We much prefer bowls to bottles, but had to raise a big bowl for one bun as she used to dunk her dewlap!

For anyone noticing that their bun has wet around their mouth, or mucky fur either side of the mouth or on the chin, please be aware that drooloing is one sign of a bun having teeth problems. This will not sort itself, and bun will need to go to the vets for a check up, and will very likely needing a dental.


----------



## Guest (Feb 16, 2013)

Summersky said:


> We much prefer bowls to bottles, but had to raise a big bowl for one bun as she used to dunk her dewlap!
> 
> For anyone noticing that their bun has wet around their mouth, or mucky fur either side of the mouth or on the chin, please be aware that drooloing is one sign of a bun having teeth problems. This will not sort itself, and bun will need to go to the vets for a check up, and will very likely needing a dental.

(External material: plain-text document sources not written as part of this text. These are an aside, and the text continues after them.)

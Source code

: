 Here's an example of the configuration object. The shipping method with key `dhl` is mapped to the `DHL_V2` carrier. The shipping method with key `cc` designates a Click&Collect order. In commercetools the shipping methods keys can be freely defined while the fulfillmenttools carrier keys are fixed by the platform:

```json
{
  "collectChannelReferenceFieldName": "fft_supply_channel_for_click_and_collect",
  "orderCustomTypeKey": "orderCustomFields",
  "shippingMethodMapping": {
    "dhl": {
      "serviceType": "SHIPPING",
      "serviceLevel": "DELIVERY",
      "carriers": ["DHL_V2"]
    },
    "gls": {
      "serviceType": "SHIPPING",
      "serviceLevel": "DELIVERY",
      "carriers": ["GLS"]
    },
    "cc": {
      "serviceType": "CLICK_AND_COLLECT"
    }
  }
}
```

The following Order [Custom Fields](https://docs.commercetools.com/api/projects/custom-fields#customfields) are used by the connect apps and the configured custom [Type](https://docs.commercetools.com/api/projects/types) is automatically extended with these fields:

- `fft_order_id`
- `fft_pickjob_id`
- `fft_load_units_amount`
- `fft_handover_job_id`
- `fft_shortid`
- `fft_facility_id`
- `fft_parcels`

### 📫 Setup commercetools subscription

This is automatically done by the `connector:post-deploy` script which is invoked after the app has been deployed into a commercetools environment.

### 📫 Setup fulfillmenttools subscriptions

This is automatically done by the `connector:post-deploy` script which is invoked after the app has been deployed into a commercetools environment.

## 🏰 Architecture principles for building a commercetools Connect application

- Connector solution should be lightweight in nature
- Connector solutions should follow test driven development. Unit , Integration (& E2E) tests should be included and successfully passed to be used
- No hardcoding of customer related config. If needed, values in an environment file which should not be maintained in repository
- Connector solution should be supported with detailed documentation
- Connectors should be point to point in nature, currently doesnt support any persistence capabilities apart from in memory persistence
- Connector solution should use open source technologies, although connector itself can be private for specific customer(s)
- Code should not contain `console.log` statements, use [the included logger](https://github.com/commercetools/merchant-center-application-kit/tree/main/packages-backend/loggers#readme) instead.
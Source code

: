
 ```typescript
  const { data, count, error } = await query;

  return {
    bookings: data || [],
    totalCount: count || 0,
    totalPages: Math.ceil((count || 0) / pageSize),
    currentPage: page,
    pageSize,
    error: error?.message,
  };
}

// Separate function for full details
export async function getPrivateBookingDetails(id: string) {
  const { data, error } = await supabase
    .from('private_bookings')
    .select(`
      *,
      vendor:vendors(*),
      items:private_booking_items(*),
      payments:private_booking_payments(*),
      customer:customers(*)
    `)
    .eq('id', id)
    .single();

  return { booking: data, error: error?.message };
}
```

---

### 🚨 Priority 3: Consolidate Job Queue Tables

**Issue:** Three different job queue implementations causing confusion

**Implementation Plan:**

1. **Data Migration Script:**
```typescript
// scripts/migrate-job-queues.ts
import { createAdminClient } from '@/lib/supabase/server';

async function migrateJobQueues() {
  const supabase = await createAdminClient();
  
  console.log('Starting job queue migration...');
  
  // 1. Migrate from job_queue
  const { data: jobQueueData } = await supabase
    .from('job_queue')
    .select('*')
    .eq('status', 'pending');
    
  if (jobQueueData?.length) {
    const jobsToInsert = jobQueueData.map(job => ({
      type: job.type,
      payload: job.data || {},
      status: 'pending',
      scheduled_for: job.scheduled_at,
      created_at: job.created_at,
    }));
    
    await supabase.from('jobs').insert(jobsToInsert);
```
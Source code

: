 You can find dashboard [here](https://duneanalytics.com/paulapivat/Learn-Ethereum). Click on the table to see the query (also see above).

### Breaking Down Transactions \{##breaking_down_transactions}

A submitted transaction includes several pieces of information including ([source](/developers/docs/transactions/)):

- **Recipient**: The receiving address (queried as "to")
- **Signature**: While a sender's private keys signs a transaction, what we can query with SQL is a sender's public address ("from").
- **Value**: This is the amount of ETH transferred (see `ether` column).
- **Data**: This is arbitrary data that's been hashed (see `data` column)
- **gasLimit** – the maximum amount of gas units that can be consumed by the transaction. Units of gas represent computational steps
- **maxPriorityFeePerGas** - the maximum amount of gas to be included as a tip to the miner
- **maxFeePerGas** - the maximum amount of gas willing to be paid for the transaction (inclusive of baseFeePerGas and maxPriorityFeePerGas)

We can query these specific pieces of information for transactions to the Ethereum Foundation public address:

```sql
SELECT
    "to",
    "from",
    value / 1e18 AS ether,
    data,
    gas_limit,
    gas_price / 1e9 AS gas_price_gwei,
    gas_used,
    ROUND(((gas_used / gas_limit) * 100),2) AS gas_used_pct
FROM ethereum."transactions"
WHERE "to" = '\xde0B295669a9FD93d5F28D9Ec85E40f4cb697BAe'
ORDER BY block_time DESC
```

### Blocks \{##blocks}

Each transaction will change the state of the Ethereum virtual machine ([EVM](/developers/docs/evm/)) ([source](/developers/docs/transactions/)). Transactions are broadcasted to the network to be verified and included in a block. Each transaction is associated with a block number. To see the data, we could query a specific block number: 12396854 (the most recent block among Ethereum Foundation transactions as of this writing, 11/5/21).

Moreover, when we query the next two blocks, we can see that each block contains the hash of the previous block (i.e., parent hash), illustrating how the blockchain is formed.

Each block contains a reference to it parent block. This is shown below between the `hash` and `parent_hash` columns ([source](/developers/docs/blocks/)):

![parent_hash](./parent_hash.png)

All good for teeth here, it really is just the shape of their mouths for my lot ut:

But yeah, it is a sign to keep an eye on


----------



## Lopside (Mar 20, 2012)

Yes , the amount of wet panda had on his cheek would indicate he had vampire fangs! He has a big dewlap so I wonder if he was tilting his head to try and keep his dewlap out of the water. He has a bunny size bowl now and less water more frequently topped up, and is fine!


----------



## Funky (Dec 8, 2012)

Mine used to have water bottles but they all prefer bowls...they have standard rabbit feeding bowls for their water...they love it and I have not noticed that they are wet around their mouth after drinking


----------



## sskmick (Feb 4, 2008)

I have given Betty a shallow dish of water now, as she was struggling to drink from the water bottle. I had to squeeze it into her mouth, I won't be around tomorrow so she will have fresh water in a bowl.

Hubby is going to make a point of calling home around lunchtime to check on her too. He usually pops home to let Duke (our dog) out to toilet.


----------